French attacker: A violent depressive who never went to mosque

French attacker: A violent depressive who never went to mosque

French attacker: A violent depressive who never went to mosque
Mohamed Lahouaiej-Bouhlel was a petty criminal prone to depression and violence who smoked, drank and never went to the mosque, according to neighbours and family.

The Tunisian delivery driver, who on Thursday evening smashed a 19-tonne lorry into a crowd killing 84 people, including 10 children, had shown no overt signs of radicalistaion.

The Islamic State group, in claiming the attack today, said he was a "soldier" who had responded to "calls to target nations of coalition states that are fighting (IS)".

But authorities said he had not been flagged for links to radical Islamic ideology. The 31-year-old "seemed to have been radicalised very quickly from what his friends and family" have told police, French Interior Minister Bernard Cazeneuve said today.

Speaking outside his home in Msaken, eastern Tunisia, the attacker's father said he had suffered from depression and had "no links" to religion.

"From 2002 to 2004, he had problems that caused a nervous breakdown.
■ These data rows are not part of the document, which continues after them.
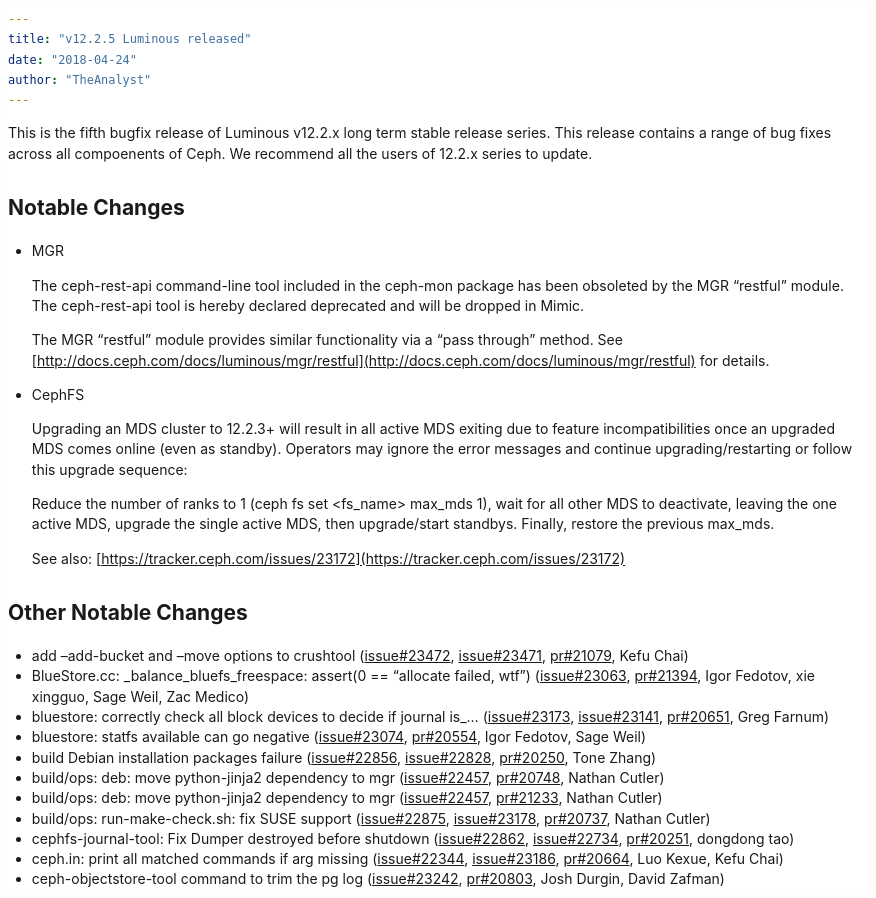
 ```yaml
---
title: "v12.2.5 Luminous released"
date: "2018-04-24"
author: "TheAnalyst"
---
```


This is the fifth bugfix release of Luminous v12.2.x long term stable release series. This release contains a range of bug fixes across all compoenents of Ceph. We recommend all the users of 12.2.x series to update.

## Notable Changes

- MGR
    
    The ceph-rest-api command-line tool included in the ceph-mon package has been obsoleted by the MGR “restful” module. The ceph-rest-api tool is hereby declared deprecated and will be dropped in Mimic.
    
    The MGR “restful” module provides similar functionality via a “pass through” method. See [http://docs.ceph.com/docs/luminous/mgr/restful](http://docs.ceph.com/docs/luminous/mgr/restful) for details.
- CephFS
    
    Upgrading an MDS cluster to 12.2.3+ will result in all active MDS exiting due to feature incompatibilities once an upgraded MDS comes online (even as standby). Operators may ignore the error messages and continue upgrading/restarting or follow this upgrade sequence:
    
    Reduce the number of ranks to 1 (ceph fs set <fs\_name> max\_mds 1), wait for all other MDS to deactivate, leaving the one active MDS, upgrade the single active MDS, then upgrade/start standbys. Finally, restore the previous max\_mds.
    
    See also: [https://tracker.ceph.com/issues/23172](https://tracker.ceph.com/issues/23172)

## Other Notable Changes

- add –add-bucket and –move options to crushtool ([issue#23472](http://tracker.ceph.com/issues/23472), [issue#23471](http://tracker.ceph.com/issues/23471), [pr#21079](https://github.com/ceph/ceph/pull/21079), Kefu Chai)
- BlueStore.cc: \_balance\_bluefs\_freespace: assert(0 == “allocate failed, wtf”) ([issue#23063](http://tracker.ceph.com/issues/23063), [pr#21394](https://github.com/ceph/ceph/pull/21394), Igor Fedotov, xie xingguo, Sage Weil, Zac Medico)
- bluestore: correctly check all block devices to decide if journal is\_… ([issue#23173](http://tracker.ceph.com/issues/23173), [issue#23141](http://tracker.ceph.com/issues/23141), [pr#20651](https://github.com/ceph/ceph/pull/20651), Greg Farnum)
- bluestore: statfs available can go negative ([issue#23074](http://tracker.ceph.com/issues/23074), [pr#20554](https://github.com/ceph/ceph/pull/20554), Igor Fedotov, Sage Weil)
- build Debian installation packages failure ([issue#22856](http://tracker.ceph.com/issues/22856), [issue#22828](http://tracker.ceph.com/issues/22828), [pr#20250](https://github.com/ceph/ceph/pull/20250), Tone Zhang)
- build/ops: deb: move python-jinja2 dependency to mgr ([issue#22457](http://tracker.ceph.com/issues/22457), [pr#20748](https://github.com/ceph/ceph/pull/20748), Nathan Cutler)
- build/ops: deb: move python-jinja2 dependency to mgr ([issue#22457](http://tracker.ceph.com/issues/22457), [pr#21233](https://github.com/ceph/ceph/pull/21233), Nathan Cutler)
- build/ops: run-make-check.sh: fix SUSE support ([issue#22875](http://tracker.ceph.com/issues/22875), [issue#23178](http://tracker.ceph.com/issues/23178), [pr#20737](https://github.com/ceph/ceph/pull/20737), Nathan Cutler)
- cephfs-journal-tool: Fix Dumper destroyed before shutdown ([issue#22862](http://tracker.ceph.com/issues/22862), [issue#22734](http://tracker.ceph.com/issues/22734), [pr#20251](https://github.com/ceph/ceph/pull/20251), dongdong tao)
- ceph.in: print all matched commands if arg missing ([issue#22344](http://tracker.ceph.com/issues/22344), [issue#23186](http://tracker.ceph.com/issues/23186), [pr#20664](https://github.com/ceph/ceph/pull/20664), Luo Kexue, Kefu Chai)
- ceph-objectstore-tool command to trim the pg log ([issue#23242](http://tracker.ceph.com/issues/23242), [pr#20803](https://github.com/ceph/ceph/pull/20803), Josh Durgin, David Zafman)
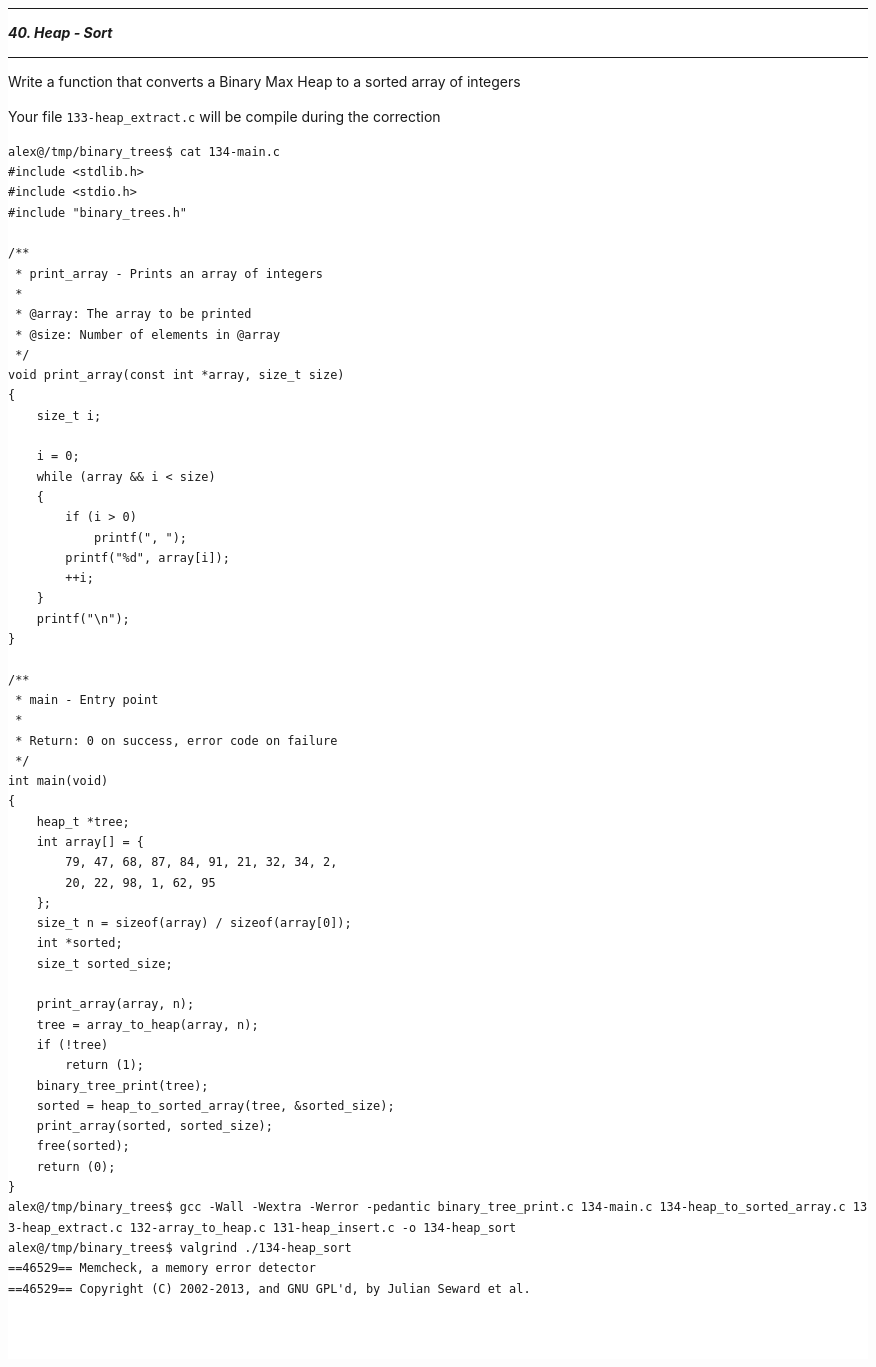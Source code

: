 
---

**_40. Heap - Sort_**

---

<p>Write a function that converts a Binary Max Heap to a sorted array of integers</p>

<p>Your file <code>133-heap_extract.c</code> will be compile during the correction</p>

<pre><code>alex@/tmp/binary_trees$ cat 134-main.c 
#include &lt;stdlib.h&gt;
#include &lt;stdio.h&gt;
#include "binary_trees.h"

/**
 * print_array - Prints an array of integers
 *
 * @array: The array to be printed
 * @size: Number of elements in @array
 */
void print_array(const int *array, size_t size)
{
    size_t i;

    i = 0;
    while (array &amp;&amp; i &lt; size)
    {
        if (i &gt; 0)
            printf(", ");
        printf("%d", array[i]);
        ++i;
    }
    printf("\n");
}

/**
 * main - Entry point
 *
 * Return: 0 on success, error code on failure
 */
int main(void)
{
    heap_t *tree;
    int array[] = {
        79, 47, 68, 87, 84, 91, 21, 32, 34, 2,
        20, 22, 98, 1, 62, 95
    };
    size_t n = sizeof(array) / sizeof(array[0]);
    int *sorted;
    size_t sorted_size;

    print_array(array, n);
    tree = array_to_heap(array, n);
    if (!tree)
        return (1);
    binary_tree_print(tree);
    sorted = heap_to_sorted_array(tree, &amp;sorted_size);
    print_array(sorted, sorted_size);
    free(sorted);
    return (0);
}
alex@/tmp/binary_trees$ gcc -Wall -Wextra -Werror -pedantic binary_tree_print.c 134-main.c 134-heap_to_sorted_array.c 133-heap_extract.c 132-array_to_heap.c 131-heap_insert.c -o 134-heap_sort
alex@/tmp/binary_trees$ valgrind ./134-heap_sort
==46529== Memcheck, a memory error detector
==46529== Copyright (C) 2002-2013, and GNU GPL'd, by Julian Seward et al.
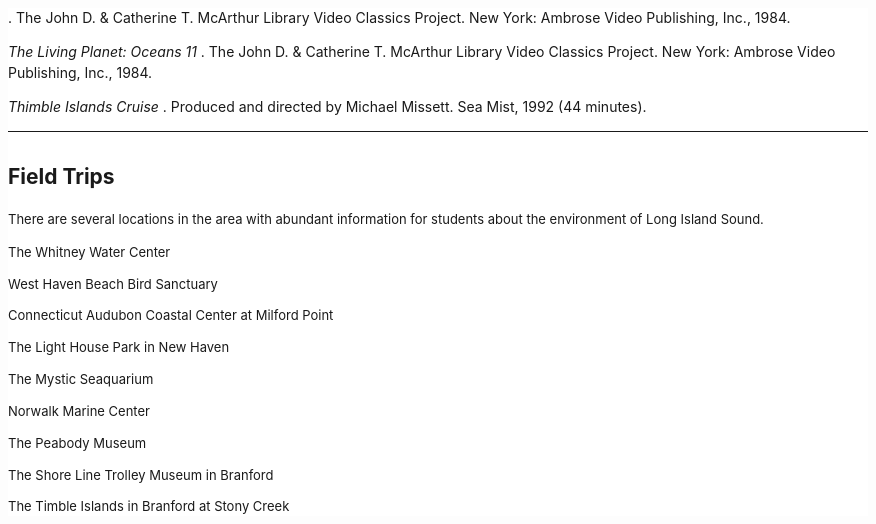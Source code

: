    </i>
   . The John D. &amp; Catherine T. McArthur Library Video Classics Project. New York: Ambrose Video Publishing, Inc., 1984.
  </p>
  <p>
   <i>
    The Living Planet: Oceans 11
   </i>
   . The John D. &amp; Catherine T. McArthur Library Video Classics Project. New York: Ambrose Video Publishing, Inc., 1984.
  </p>
  <p>
   <i>
    Thimble Islands Cruise
   </i>
   . Produced and directed by Michael Missett. Sea Mist, 1992 (44 minutes).
  </p>
</font>
 <hr/>
 <h2>
  Field Trips
 </h2>
 <font size="-1">
  There are several locations in the area with abundant information for students about the environment of Long Island Sound.
  <p>
   The Whitney Water Center
  </p>
  <p>
   West Haven Beach Bird Sanctuary
  </p>
  <p>
   Connecticut Audubon Coastal Center at Milford Point
  </p>
  <p>
   The Light House Park in New Haven
  </p>
  <p>
   The Mystic Seaquarium
  </p>
  <p>
   Norwalk Marine Center
  </p>
  <p>
   The Peabody Museum
  </p>
  <p>
   The Shore Line Trolley Museum in Branford
  </p>
  <p>
   The Timble Islands in Branford at Stony Creek
  </p>
</font>
 
</body>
He would become angry and he shouted... he would break anything he saw in front of him," Mohamed Mondher Lahouaiej-Bouhlel said.

"We are also shocked," he said, adding that he had not seen his son since he left for France but was not entirely sure when this was.

"He didn't pray, he didn't fast, he drank alcohol," his father said. "He even took drugs."

After Thursday's attack on people who had just enjoyed a Bastille Day fireworks display on Nice seafront, his neighbours in a working-class neighbourhood of the city told AFP they had little to do with him.

They portrayed him as a solitary figure who rarely spoke and did not return greetings when their paths crossed.

One neighbour in his four-storey block said she had concerns about him, describing him as "a good-looking man who kept giving my two daughters the eye".

However, another said she had become friendly with him after they struck up a conversation one day in the stairwell when he was looking to buy some cigarettes.

According to her he was teetotal and refused to drink a glass of wine with her, saying: "No, I don't drink."

The woman, who spoke on condition of anonymity, also said he asked to rent her letter box from her.

"I don't know why. I found it strange, quite frankly," she said, adding that she turned down his request.

Lahouaiej-Bouhlel was often seen drinking beer and never attended the small mosque near his home, other residents of his home district told AFP.